* Brief: Return the run of lines below that opens with the line containing "अहं सर्वस्य प्रभवो मत्तः सर्वं प्रवर्तते ।" and closes with the line containing "श्रीधरः : यथा", keeping each one exact.

* Source data:
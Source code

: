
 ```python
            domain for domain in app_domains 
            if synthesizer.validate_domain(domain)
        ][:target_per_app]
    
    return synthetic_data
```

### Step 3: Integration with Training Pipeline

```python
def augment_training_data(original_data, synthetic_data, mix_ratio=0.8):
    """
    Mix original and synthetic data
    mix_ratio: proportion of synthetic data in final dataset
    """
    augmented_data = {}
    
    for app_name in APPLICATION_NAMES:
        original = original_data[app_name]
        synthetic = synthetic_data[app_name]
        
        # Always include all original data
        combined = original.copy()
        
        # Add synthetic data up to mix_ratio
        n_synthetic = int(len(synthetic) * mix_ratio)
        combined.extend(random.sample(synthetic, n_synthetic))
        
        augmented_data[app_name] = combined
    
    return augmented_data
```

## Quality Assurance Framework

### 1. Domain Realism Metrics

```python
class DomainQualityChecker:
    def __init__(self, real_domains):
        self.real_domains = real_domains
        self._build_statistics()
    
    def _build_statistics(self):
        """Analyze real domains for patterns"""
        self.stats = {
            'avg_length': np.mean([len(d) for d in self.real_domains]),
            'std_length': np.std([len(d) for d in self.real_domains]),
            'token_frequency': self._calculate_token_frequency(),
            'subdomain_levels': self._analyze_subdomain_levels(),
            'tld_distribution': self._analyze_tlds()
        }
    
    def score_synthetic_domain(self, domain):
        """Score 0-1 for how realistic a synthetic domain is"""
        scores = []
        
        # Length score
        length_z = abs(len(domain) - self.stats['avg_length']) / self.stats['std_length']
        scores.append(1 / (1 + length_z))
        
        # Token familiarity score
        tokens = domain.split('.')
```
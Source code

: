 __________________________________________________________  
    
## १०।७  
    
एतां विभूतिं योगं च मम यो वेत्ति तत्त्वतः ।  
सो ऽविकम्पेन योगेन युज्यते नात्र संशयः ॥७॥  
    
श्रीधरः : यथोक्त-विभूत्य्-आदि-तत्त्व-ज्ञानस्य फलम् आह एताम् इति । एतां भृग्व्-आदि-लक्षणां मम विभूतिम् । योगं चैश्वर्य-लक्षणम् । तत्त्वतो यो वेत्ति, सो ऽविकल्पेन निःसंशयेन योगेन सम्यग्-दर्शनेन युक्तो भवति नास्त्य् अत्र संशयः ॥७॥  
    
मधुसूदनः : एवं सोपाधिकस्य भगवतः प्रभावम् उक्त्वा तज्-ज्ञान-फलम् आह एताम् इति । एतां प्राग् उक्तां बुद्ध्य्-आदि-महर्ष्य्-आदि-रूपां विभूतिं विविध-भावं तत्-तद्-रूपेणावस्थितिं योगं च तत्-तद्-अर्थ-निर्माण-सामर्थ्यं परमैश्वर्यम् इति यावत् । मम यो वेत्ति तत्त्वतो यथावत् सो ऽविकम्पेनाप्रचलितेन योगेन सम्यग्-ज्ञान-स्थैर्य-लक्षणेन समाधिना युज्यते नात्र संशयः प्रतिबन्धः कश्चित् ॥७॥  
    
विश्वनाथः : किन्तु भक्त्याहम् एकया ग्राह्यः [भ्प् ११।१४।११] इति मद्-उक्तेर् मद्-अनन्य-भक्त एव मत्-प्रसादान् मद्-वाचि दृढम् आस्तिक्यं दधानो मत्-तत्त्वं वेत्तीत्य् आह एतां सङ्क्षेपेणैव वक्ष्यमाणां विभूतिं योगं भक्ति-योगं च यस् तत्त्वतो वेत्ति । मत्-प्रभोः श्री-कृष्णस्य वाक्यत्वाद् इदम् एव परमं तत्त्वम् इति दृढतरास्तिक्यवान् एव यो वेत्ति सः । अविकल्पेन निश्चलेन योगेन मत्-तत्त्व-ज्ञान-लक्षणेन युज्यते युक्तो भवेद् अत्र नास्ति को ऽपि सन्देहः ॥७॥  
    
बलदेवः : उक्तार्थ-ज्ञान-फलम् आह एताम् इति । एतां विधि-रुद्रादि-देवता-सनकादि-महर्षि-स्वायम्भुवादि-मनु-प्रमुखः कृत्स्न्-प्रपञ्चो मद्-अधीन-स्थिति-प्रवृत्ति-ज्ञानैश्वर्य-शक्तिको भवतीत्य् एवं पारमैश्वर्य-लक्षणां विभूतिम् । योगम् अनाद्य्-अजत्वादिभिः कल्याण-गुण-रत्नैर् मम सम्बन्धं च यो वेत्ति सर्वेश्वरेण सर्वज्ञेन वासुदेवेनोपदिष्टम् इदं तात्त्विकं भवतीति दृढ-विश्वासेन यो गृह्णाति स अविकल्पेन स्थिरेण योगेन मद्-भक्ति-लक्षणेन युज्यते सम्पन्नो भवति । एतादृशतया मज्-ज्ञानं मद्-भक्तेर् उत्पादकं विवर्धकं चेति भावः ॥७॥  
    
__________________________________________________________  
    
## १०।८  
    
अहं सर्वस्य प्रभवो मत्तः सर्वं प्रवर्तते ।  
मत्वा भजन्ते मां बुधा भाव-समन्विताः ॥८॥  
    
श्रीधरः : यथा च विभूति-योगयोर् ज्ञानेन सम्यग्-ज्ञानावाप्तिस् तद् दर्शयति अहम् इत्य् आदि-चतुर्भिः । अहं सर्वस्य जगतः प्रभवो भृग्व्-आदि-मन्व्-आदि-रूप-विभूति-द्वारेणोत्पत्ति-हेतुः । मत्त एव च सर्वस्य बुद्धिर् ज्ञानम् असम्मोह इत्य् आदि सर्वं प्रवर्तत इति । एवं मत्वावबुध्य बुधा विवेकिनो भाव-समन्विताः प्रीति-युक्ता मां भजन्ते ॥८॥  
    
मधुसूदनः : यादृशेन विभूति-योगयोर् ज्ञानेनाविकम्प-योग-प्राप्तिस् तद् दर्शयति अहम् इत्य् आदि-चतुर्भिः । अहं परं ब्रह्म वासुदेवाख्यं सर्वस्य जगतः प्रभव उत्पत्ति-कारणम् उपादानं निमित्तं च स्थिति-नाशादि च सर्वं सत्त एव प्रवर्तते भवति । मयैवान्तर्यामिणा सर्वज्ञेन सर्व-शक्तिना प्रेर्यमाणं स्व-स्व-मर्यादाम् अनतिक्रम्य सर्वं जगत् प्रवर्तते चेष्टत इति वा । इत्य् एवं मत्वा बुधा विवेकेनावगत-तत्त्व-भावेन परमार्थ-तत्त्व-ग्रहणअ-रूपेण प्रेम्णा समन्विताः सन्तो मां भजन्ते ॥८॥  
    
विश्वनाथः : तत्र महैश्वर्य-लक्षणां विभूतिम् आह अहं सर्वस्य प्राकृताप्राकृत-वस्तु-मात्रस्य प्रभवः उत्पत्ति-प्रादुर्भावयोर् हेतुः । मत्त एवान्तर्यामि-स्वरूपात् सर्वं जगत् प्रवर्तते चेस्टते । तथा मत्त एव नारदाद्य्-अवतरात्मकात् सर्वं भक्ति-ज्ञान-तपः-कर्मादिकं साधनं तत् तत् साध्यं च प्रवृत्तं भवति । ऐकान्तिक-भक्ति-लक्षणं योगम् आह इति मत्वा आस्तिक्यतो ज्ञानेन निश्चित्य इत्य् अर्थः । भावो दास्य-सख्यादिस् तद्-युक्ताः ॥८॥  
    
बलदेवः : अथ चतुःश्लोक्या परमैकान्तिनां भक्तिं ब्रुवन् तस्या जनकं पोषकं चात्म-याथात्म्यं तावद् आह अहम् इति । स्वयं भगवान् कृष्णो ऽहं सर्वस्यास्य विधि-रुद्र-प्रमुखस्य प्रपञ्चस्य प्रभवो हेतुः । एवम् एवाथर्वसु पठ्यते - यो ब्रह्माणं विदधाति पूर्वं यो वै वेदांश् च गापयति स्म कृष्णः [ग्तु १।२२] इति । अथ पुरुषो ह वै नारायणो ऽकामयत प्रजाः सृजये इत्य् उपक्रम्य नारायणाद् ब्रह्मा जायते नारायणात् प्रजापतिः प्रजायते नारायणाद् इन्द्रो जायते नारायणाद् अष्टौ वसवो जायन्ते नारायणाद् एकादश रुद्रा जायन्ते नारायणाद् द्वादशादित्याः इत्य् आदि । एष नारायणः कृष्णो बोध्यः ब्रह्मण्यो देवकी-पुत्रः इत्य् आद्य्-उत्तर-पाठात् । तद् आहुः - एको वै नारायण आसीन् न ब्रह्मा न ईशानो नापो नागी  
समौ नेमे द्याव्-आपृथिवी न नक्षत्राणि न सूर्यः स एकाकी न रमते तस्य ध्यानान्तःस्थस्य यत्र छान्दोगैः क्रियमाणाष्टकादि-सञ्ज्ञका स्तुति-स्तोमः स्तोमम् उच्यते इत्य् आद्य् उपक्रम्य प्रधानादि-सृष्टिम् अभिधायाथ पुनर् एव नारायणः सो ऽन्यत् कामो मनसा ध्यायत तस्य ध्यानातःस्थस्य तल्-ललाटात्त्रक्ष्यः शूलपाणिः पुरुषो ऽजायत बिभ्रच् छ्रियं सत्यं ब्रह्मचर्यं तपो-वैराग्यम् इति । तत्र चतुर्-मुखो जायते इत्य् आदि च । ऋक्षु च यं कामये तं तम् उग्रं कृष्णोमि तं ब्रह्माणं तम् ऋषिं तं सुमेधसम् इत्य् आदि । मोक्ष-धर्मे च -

* Answer section:
अहं सर्वस्य प्रभवो मत्तः सर्वं प्रवर्तते ।  
मत्वा भजन्ते मां बुधा भाव-समन्विताः ॥८॥  
    
श्रीधरः : यथा च विभूति-योगयोर् ज्ञानेन सम्यग्-ज्ञानावाप्तिस् तद् दर्शयति अहम् इत्य् आदि-चतुर्भिः । अहं सर्वस्य जगतः प्रभवो भृग्व्-आदि-मन्व्-आदि-रूप-विभूति-द्वारेणोत्पत्ति-हेतुः । मत्त एव च सर्वस्य बुद्धिर् ज्ञानम् असम्मोह इत्य् आदि सर्वं प्रवर्तत इति । एवं मत्वावबुध्य बुधा विवेकिनो भाव-समन्विताः प्रीति-युक्ता मां भजन्ते ॥८॥  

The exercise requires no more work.